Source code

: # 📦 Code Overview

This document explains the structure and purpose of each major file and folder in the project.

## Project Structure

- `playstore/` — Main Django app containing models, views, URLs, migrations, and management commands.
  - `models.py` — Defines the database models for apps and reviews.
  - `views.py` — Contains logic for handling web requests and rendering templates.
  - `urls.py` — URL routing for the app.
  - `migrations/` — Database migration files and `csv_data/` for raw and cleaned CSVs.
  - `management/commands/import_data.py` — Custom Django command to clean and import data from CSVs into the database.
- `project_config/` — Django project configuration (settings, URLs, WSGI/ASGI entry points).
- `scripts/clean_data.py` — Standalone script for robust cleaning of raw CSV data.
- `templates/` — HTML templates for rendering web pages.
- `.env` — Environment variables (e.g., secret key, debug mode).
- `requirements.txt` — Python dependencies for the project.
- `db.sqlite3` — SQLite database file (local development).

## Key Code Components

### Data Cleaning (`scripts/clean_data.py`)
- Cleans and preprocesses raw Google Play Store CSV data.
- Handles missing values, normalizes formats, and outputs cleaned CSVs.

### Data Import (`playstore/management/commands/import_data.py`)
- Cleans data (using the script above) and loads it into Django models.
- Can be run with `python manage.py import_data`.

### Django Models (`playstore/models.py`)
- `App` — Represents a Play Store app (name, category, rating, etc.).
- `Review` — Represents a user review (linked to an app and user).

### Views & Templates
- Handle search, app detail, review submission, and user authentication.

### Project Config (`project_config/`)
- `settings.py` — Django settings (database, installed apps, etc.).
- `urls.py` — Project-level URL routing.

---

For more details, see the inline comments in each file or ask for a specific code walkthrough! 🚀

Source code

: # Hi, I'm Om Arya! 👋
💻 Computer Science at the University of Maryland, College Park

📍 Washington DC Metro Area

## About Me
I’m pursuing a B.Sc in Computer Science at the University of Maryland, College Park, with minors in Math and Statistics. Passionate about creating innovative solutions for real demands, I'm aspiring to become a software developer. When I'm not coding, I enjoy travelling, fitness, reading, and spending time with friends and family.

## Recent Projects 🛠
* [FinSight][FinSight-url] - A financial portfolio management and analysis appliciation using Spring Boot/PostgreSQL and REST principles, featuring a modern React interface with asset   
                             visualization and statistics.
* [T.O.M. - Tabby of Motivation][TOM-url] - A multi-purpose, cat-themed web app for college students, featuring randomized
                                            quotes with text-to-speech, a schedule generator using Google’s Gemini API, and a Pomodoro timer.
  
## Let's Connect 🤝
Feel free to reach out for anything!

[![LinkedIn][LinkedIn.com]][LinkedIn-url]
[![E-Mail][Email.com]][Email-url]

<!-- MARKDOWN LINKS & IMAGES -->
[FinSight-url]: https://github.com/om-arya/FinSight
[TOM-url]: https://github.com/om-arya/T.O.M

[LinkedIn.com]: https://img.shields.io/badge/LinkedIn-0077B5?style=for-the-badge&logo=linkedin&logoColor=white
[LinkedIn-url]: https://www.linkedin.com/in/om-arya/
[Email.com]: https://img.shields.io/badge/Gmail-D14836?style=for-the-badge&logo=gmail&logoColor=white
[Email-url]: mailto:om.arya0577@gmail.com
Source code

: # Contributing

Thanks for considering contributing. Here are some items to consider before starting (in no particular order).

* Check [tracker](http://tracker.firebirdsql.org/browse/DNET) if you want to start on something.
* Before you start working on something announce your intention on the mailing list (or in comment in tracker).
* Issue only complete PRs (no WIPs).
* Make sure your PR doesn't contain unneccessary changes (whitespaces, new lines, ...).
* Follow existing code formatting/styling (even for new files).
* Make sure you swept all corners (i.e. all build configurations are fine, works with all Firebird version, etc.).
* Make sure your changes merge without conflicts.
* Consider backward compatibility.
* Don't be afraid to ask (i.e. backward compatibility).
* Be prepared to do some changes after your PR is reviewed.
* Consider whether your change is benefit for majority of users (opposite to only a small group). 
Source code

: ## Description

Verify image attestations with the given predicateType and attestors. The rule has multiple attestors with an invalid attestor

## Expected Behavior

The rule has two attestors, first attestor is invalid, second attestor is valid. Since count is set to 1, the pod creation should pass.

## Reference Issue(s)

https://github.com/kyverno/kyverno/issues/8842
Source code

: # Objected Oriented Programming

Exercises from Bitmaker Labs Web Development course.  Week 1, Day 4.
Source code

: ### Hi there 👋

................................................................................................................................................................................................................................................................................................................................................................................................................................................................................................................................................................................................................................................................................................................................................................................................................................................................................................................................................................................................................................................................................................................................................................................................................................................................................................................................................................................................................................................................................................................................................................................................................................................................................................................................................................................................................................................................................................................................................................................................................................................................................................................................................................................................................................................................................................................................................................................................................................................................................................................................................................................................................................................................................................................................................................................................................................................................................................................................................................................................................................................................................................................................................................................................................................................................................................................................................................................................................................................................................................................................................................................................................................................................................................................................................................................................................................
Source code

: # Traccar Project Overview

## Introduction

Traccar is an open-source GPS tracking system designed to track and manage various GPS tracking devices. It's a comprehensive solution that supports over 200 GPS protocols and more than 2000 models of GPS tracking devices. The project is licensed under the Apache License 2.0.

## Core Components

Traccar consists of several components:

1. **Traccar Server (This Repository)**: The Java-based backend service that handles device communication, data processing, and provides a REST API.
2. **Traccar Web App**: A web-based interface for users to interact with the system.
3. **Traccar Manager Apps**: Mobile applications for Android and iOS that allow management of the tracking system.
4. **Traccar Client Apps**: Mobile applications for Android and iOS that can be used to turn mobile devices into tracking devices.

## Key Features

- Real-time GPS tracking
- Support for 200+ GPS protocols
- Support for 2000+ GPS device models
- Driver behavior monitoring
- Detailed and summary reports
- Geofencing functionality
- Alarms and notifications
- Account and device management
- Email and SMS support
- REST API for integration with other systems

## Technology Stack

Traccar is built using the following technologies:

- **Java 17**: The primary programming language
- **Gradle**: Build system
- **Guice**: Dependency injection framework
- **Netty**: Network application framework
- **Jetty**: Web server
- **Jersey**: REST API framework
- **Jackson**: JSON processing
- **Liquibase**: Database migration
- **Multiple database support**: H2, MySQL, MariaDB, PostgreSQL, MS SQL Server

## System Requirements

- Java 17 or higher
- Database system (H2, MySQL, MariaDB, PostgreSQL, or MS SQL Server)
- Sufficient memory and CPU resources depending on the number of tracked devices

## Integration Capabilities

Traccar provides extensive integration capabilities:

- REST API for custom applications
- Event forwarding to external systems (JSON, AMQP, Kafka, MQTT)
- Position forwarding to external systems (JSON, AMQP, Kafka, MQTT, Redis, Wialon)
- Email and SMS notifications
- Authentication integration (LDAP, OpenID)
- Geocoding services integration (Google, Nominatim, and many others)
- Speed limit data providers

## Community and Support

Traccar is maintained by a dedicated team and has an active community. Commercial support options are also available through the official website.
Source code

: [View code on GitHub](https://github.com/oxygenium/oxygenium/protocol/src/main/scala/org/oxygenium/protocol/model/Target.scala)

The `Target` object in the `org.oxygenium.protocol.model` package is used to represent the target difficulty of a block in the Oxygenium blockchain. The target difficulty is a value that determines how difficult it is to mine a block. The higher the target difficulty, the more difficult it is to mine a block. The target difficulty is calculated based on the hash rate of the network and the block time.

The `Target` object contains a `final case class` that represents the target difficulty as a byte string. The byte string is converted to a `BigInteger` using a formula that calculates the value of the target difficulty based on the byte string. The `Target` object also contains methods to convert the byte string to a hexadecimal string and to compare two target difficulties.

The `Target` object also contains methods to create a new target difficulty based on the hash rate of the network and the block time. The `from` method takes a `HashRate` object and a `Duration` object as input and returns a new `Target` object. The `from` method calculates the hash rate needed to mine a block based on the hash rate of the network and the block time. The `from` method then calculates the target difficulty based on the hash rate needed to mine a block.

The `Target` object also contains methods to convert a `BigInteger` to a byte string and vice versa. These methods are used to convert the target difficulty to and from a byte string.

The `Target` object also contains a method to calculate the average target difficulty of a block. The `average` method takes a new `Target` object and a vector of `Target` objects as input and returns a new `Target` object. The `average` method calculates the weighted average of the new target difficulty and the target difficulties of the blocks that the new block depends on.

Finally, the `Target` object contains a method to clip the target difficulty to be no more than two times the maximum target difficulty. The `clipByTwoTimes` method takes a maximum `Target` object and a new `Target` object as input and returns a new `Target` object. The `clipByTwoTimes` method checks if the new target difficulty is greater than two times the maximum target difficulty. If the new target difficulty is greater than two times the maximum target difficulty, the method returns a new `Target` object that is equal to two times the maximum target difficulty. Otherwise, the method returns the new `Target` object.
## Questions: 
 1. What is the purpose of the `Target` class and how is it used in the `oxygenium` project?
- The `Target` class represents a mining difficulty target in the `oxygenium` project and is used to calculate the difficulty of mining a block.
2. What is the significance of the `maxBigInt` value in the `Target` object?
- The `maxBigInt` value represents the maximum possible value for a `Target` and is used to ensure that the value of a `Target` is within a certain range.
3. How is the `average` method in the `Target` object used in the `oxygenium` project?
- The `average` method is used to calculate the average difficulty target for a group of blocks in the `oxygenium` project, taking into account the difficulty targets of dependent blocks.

__________________________________________________

# [Work task]
Above are records; repeat only the lines starting at the line with "### Data Import" and ending at the line with "category, rating, etc.).", exactly as they appear, both included.

# [Answer area]
### Data Import (`playstore/management/commands/import_data.py`)
- Cleans data (using the script above) and loads it into Django models.
- Can be run with `python manage.py import_data`.

### Django Models (`playstore/models.py`)
- `App` — Represents a Play Store app (name, category, rating, etc.).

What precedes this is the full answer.